* **SUPPLIED RECORDS**
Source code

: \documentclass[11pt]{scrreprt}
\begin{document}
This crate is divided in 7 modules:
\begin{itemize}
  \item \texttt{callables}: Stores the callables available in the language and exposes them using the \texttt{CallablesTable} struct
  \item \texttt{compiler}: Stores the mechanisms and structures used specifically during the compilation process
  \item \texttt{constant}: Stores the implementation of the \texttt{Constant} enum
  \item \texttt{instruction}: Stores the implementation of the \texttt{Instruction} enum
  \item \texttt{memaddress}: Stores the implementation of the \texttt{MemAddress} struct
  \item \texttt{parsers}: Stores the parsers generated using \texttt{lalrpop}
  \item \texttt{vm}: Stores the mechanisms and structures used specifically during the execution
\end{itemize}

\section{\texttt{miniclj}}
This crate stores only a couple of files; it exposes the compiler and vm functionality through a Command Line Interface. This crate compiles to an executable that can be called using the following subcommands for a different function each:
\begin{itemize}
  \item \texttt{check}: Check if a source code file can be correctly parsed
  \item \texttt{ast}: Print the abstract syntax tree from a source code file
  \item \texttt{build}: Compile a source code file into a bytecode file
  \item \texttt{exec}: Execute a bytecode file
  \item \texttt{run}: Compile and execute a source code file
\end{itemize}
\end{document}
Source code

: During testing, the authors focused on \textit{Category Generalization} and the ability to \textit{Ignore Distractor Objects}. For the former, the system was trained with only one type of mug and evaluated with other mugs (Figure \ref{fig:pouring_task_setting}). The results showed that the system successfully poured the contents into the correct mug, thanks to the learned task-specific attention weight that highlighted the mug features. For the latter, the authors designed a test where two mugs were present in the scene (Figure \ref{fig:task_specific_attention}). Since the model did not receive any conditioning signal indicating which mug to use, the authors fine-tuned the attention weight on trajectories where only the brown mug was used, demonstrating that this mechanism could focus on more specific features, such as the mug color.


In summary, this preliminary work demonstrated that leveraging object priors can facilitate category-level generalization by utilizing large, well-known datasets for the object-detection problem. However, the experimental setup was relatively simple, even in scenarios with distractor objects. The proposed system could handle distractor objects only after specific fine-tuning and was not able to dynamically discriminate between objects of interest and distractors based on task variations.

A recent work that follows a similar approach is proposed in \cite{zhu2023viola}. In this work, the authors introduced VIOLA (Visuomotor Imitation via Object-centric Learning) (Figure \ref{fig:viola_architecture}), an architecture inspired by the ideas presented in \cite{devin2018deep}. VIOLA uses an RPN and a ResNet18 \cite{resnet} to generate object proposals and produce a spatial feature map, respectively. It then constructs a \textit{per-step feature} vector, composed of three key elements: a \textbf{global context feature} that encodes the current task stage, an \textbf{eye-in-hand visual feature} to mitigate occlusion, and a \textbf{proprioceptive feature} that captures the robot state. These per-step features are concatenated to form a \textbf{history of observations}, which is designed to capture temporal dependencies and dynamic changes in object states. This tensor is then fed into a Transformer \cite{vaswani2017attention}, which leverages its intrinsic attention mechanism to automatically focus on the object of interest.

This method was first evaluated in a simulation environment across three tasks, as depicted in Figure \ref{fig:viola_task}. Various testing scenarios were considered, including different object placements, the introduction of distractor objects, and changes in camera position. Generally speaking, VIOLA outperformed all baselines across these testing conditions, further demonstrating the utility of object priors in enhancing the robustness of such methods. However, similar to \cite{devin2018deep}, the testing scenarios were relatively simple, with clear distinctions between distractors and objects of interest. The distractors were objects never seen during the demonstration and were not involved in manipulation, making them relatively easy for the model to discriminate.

* **WHAT THE TASK ASKS**
Please return each line of the listing above that contains "crate".

* **THE COMPLETED TASK**
This crate is divided in 7 modules:
This crate stores only a couple of files; it exposes the compiler and vm functionality through a Command Line Interface. This crate compiles to an executable that can be called using the following subcommands for a different function each:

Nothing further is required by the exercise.